→ **What you have to do**
Report how many lines in the listing below include the word "image". Write nothing besides the number.

→ **Data for the task**
......

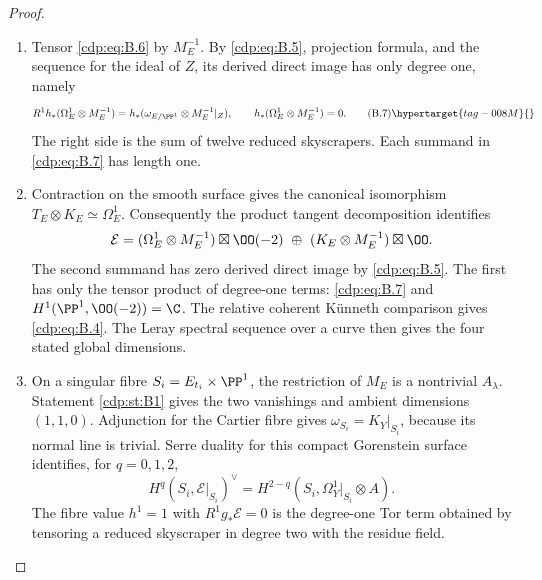 \begin{proof}
\begin{enumerate}[label=\arabic*.,leftmargin=*]
\item Tensor \eqref{cdp:eq:B.6} by $M_E^{-1}$. By \eqref{cdp:eq:B.5}, projection formula, and the sequence for the ideal of $Z$, its derived direct image has only degree one, namely
\[
 R^1h_*(\Omega^1_E\otimes M_E^{-1})
 =h_*(\omega_{E/\PP^1}\otimes M_E^{-1}|_Z),
 \qquad h_*(\Omega^1_E\otimes M_E^{-1})=0.             \tag{B.7}\hypertarget{tag-008M}{}\label{cdp:eq:B.7}
\]
The right side is the sum of twelve reduced skyscrapers. Each summand in \eqref{cdp:eq:B.7} has length one.

\item Contraction on the smooth surface gives the canonical isomorphism $T_E\otimes K_E\simeq\Omega^1_E$. Consequently the product tangent decomposition identifies
\[
\mathcal E=(\Omega^1_E\otimes M_E^{-1})\boxtimes\OO(-2)
 \ \oplus\ (K_E\otimes M_E^{-1})\boxtimes\OO.
\]
The second summand has zero derived direct image by \eqref{cdp:eq:B.5}. The first has only the tensor product of degree-one terms: \eqref{cdp:eq:B.7} and $H^1(\PP^1,\OO(-2))=\C$. The relative coherent K\"unneth comparison gives \eqref{cdp:eq:B.4}. The Leray spectral sequence over a curve then gives the four stated global dimensions.

\item On a singular fibre $S_i=E_{t_i}\times\PP^1$, the restriction of $M_E$ is a nontrivial $A_\lambda$. Statement \ref{cdp:st:B1} gives the two vanishings and ambient dimensions $(1,1,0)$. Adjunction for the Cartier fibre gives $\omega_{S_i}=K_Y|_{S_i}$, because its normal line is trivial. Serre duality for this compact Gorenstein surface identifies, for $q=0,1,2$,
\[
 H^q(S_i,\mathcal E|_{S_i})^\vee
 =H^{2-q}(S_i,\Omega_Y^1|_{S_i}\otimes A).
\]
The fibre value $h^1=1$ with $R^1g_*\mathcal E=0$ is the degree-one Tor term obtained by tensoring a reduced skyscraper in degree two with the residue field.

\end{enumerate}
\end{proof}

......

→ **Your solution**
2